DATA IN THIS EXERCISE:
Start of Block

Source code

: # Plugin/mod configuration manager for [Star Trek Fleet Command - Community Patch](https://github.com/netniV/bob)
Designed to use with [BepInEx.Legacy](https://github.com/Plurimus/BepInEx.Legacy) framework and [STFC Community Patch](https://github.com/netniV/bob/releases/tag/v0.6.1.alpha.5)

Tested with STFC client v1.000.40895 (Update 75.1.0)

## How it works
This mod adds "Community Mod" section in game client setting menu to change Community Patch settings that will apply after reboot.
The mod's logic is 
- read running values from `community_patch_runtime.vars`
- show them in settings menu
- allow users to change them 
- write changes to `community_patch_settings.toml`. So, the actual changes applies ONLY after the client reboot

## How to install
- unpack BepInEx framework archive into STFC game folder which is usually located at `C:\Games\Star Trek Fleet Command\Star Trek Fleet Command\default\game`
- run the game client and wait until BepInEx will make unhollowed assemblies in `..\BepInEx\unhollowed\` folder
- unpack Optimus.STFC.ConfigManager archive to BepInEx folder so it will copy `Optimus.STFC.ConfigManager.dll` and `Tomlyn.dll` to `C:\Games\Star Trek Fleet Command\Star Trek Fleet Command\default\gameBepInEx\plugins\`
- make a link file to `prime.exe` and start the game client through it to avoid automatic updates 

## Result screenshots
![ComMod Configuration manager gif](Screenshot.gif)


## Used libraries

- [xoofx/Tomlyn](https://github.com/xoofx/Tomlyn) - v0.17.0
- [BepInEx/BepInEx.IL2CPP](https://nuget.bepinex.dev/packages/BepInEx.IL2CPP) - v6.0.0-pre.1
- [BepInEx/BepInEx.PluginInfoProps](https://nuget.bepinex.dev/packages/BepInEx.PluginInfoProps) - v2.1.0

End of Block

THE TASK: Reproduce every record above exactly.

TASK SOLUTION:
Source code

: # Plugin/mod configuration manager for [Star Trek Fleet Command - Community Patch](https://github.com/netniV/bob)
Designed to use with [BepInEx.Legacy](https://github.com/Plurimus/BepInEx.Legacy) framework and [STFC Community Patch](https://github.com/netniV/bob/releases/tag/v0.6.1.alpha.5)

Tested with STFC client v1.000.40895 (Update 75.1.0)

## How it works
This mod adds "Community Mod" section in game client setting menu to change Community Patch settings that will apply after reboot.
The mod's logic is 
- read running values from `community_patch_runtime.vars`
- show them in settings menu
- allow users to change them 
- write changes to `community_patch_settings.toml`. So, the actual changes applies ONLY after the client reboot

## How to install
- unpack BepInEx framework archive into STFC game folder which is usually located at `C:\Games\Star Trek Fleet Command\Star Trek Fleet Command\default\game`
- run the game client and wait until BepInEx will make unhollowed assemblies in `..\BepInEx\unhollowed\` folder
- unpack Optimus.STFC.ConfigManager archive to BepInEx folder so it will copy `Optimus.STFC.ConfigManager.dll` and `Tomlyn.dll` to `C:\Games\Star Trek Fleet Command\Star Trek Fleet Command\default\gameBepInEx\plugins\`
- make a link file to `prime.exe` and start the game client through it to avoid automatic updates 

## Result screenshots
![ComMod Configuration manager gif](Screenshot.gif)


## Used libraries

- [xoofx/Tomlyn](https://github.com/xoofx/Tomlyn) - v0.17.0
- [BepInEx/BepInEx.IL2CPP](https://nuget.bepinex.dev/packages/BepInEx.IL2CPP) - v6.0.0-pre.1
- [BepInEx/BepInEx.PluginInfoProps](https://nuget.bepinex.dev/packages/BepInEx.PluginInfoProps) - v2.1.0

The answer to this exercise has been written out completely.